4. Evidence Against Routine Frenotomy
Routine frenotomy for all infants with tongue-tie is not
supported by current evidence:
- Mild tongue-tie without symptoms: In
infants with a mild tongue-tie and no breastfeeding
difficulties, frenotomy is unlikely to provide meaningful
benefit.
- Speech concerns alone: Evidence linking
tongue-tie to later speech problems is weak, and many children
develop normal speech without surgical intervention. Speech
therapy and observation are often appropriate initial
approaches.
- Unclear causal relationship: When
breastfeeding or feeding difficulties are present but not
clearly attributable to tongue-tie, conservative management
and comprehensive lactation/feeding assessment should precede
consideration of frenotomy.
5. Recommendations from Professional Organizations
- American Academy of Pediatrics (AAP): A
2024 clinical report on identification and management of
ankyloglossia emphasizes careful functional assessment, shared
decision-making, and the importance of optimizing
breastfeeding support before considering frenotomy.
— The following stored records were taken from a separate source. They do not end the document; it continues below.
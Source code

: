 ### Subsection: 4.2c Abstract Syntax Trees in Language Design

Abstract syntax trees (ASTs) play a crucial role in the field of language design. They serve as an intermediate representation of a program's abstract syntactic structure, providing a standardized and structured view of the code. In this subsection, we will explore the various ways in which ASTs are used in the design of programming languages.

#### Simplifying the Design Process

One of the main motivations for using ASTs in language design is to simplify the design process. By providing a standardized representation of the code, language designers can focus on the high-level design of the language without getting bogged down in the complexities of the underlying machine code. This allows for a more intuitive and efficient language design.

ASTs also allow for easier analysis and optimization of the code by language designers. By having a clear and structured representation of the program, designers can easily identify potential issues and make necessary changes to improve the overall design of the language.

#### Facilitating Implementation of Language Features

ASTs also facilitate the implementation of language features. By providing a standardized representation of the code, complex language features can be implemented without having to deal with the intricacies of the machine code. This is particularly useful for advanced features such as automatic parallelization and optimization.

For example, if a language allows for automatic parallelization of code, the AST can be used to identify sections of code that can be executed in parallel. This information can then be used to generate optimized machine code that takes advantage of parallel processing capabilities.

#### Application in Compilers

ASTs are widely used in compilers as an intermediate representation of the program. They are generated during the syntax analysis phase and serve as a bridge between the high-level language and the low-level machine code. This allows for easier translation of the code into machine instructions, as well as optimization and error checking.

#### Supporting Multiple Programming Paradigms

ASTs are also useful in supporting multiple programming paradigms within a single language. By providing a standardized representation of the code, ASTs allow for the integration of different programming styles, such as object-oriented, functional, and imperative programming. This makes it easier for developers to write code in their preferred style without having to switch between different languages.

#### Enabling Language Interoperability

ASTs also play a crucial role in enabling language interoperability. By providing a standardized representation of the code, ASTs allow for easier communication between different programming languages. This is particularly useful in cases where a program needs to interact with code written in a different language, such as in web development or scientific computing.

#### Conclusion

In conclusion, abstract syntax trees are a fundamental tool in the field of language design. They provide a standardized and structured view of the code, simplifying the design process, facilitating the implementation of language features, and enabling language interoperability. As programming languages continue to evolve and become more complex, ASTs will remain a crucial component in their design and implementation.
Frenotomy may be appropriate for infants with significant
breastfeeding difficulties clearly related to tongue-tie
after non-surgical interventions have been attempted. (AAP Clinical Report, 2024)
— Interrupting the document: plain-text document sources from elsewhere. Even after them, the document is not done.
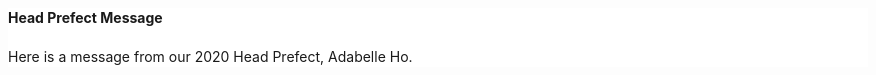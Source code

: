 #### **Head Prefect Message**
<div class="bp-youtube">
<iframe width="700" height="350" src="https://www.youtube.com/embed/qZrNSS_4wxw" title="Head prefect message" frameborder="0" allow="accelerometer; autoplay; clipboard-write; encrypted-media; gyroscope; picture-in-picture" allowfullscreen=""></iframe>
</div>
Here is a message from our 2020 Head Prefect, Adabelle Ho.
- National Institute for Health and Care Excellence
(NICE): NICE guidance supports offering frenotomy
when tongue-tie is causing breastfeeding difficulties and
conservative measures (e.g., positioning, attachment support)
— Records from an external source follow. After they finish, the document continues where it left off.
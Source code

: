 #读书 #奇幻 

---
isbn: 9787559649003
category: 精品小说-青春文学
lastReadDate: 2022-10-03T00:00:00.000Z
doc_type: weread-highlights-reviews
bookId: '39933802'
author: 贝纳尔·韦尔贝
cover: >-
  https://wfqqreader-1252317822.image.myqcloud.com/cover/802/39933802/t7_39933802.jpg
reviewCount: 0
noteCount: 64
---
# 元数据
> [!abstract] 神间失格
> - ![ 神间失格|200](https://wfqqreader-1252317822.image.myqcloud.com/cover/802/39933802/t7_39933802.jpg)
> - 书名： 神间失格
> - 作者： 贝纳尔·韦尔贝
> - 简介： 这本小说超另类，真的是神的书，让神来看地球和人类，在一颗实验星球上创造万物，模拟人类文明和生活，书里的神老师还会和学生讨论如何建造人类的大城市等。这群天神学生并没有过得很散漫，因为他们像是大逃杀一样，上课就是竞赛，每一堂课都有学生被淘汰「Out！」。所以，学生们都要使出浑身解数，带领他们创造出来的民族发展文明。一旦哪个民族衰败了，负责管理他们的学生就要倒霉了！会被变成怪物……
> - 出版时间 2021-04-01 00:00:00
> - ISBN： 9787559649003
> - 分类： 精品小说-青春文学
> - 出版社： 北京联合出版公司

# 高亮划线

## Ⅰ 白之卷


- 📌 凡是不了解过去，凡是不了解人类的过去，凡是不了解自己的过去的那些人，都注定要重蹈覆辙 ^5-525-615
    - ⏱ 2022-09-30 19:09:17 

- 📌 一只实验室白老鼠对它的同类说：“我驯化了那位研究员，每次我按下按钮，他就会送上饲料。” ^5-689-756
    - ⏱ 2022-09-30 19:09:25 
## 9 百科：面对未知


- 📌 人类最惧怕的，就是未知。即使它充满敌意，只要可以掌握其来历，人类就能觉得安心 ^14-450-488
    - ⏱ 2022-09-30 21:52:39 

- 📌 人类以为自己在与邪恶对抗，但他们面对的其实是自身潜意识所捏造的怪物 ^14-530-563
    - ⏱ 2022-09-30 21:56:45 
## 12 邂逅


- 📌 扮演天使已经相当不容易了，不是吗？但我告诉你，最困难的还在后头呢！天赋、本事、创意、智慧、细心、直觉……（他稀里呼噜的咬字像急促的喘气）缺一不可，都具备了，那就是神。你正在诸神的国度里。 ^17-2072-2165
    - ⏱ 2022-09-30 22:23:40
have not resolved the problem. (NICE IPG149)
6. Summary of Evidence
| Aspect |
Evidence |
Statistical Significance / Certainty |
| Breastfeeding outcomes |
Frenotomy reduces maternal nipple pain and may improve
some subjective breastfeeding measures in infants with
tongue-tie and feeding difficulties. |
Short-term nipple pain reduction statistically
significant; objective feeding improvements inconsistent
across trials (Cochrane Review, RCTs). |
| Speech outcomes |
Limited and low-quality evidence for improvement in
speech clarity following frenotomy in older children. |
Inconclusive; no robust randomized data. |
| Long-term feeding |
Evidence for sustained improvement in swallowing or
solid food introduction is weak and largely observational. |
Inconclusive. |
| Risks of frenotomy |
Generally low risk with minor, self-limited
complications when performed by experienced clinicians. |
Considered a safe procedure in appropriate candidates. |
Conclusion
Current evidence supports frenotomy as a reasonable
intervention for infants with clinically significant tongue-tie
and breastfeeding difficulties that persist despite skilled
lactation support. The most consistent benefit is short-term
reduction in maternal nipple pain, with more variable effects on
infant feeding metrics. Routine frenotomy for mild tongue-tie,
asymptomatic infants, or isolated speech concerns is not
supported by robust data.
Clinicians should perform a careful functional assessment,
consider alternative explanations for feeding problems, and
engage in shared decision-making with families. Collaboration
with lactation consultants, speech-language pathologists, and
pediatric specialists is recommended to individualize care and
avoid unnecessary procedures.
References
- O'Shea JE, Foster JP, O'Donnell CPF, et al.
Frenotomy for tongue-tie in newborn infants. Cochrane
Database of Systematic Reviews. 2017; Issue 3: CD011065.
- Buryk M, Bloom D, Shope T. Efficacy of
neonatal release of ankyloglossia: A randomized trial.
Pediatrics. 2011;128(2):280–288.
- Thomas J, Bunik M, Holmes A, et al.
Identification and management of ankyloglossia and its
effect on breastfeeding in infants: Clinical report.
Pediatrics. 2024;154(2):e2024067605.
- Jerez Delgadillo G, Zlatar Rojas J, Muñoz
MA, Luque-Martínez I. Frenectomy for ankyloglossia in
children under five: A systematic review and meta-analysis
on breastfeeding outcomes. International Breastfeeding
Journal. 2025;20:81.
- National Institute for Health and Care
Excellence (NICE). Division of ankyloglossia (tongue-tie)
for breastfeeding. Interventional procedures guidance
[IPG149]. 2005 (current online guidance).